--- Task inputs Enclosed Below ---

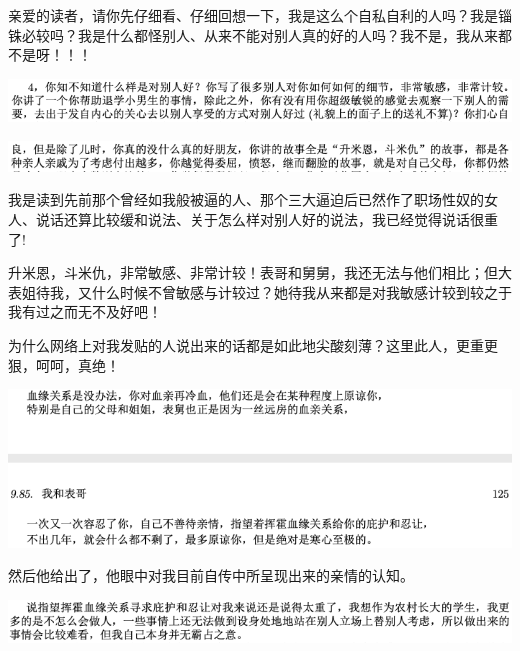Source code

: \documentclass[9pt, b5paper]{article}
\begin{document}
亲爱的读者，请你先仔细看、仔细回想一下，我是这么个自私自利的人吗？我是锱铢必较吗？我是什么都怪别人、从来不能对别人真的好的人吗？我不是，我从来都不是呀！！！

\begin{center}
\includegraphics[width=.9\linewidth]{./pic/backups_plans_20210413_142517.png}
\end{center}

\begin{center}
\includegraphics[width=.9\linewidth]{./pic/backups_plans_20210413_143045.png}
\end{center}

我是读到先前那个曾经如我般被逼的人、那个三大逼迫后已然作了职场性奴的女人、说话还算比较缓和说法、关于怎么样对别人好的说法，我已经觉得说话很重了!

升米恩，斗米仇，非常敏感、非常计较！表哥和舅舅，我还无法与他们相比；但大表姐待我，又什么时候不曾敏感与计较过？她待我从来都是对我敏感计较到较之于我有过之而无不及好吧！

为什么网络上对我发贴的人说出来的话都是如此地尖酸刻薄？这里此人，更重更狠，呵呵，真绝！

\begin{center}
\includegraphics[width=.9\linewidth]{./pic/backups_plans_20210413_131357.png}
\end{center}

然后他给出了，他眼中对我目前自传中所呈现出来的亲情的认知。

\begin{center}
\includegraphics[width=.9\linewidth]{./pic/backups_plans_20210413_143417.png}
\end{center}
\end{document}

--- End of Enclosed Task inputs ---

Work request: An exact copy of every line above is needed, without the images.

Exercise result:
Source code

: \documentclass[9pt, b5paper]{article}
\begin{document}
亲爱的读者，请你先仔细看、仔细回想一下，我是这么个自私自利的人吗？我是锱铢必较吗？我是什么都怪别人、从来不能对别人真的好的人吗？我不是，我从来都不是呀！！！

\begin{center}
\includegraphics[width=.9\linewidth]{./pic/backups_plans_20210413_142517.png}
\end{center}

\begin{center}
\includegraphics[width=.9\linewidth]{./pic/backups_plans_20210413_143045.png}
\end{center}

我是读到先前那个曾经如我般被逼的人、那个三大逼迫后已然作了职场性奴的女人、说话还算比较缓和说法、关于怎么样对别人好的说法，我已经觉得说话很重了!

升米恩，斗米仇，非常敏感、非常计较！表哥和舅舅，我还无法与他们相比；但大表姐待我，又什么时候不曾敏感与计较过？她待我从来都是对我敏感计较到较之于我有过之而无不及好吧！

为什么网络上对我发贴的人说出来的话都是如此地尖酸刻薄？这里此人，更重更狠，呵呵，真绝！

\begin{center}
\includegraphics[width=.9\linewidth]{./pic/backups_plans_20210413_131357.png}
\end{center}

然后他给出了，他眼中对我目前自传中所呈现出来的亲情的认知。

\begin{center}
\includegraphics[width=.9\linewidth]{./pic/backups_plans_20210413_143417.png}
\end{center}
\end{document}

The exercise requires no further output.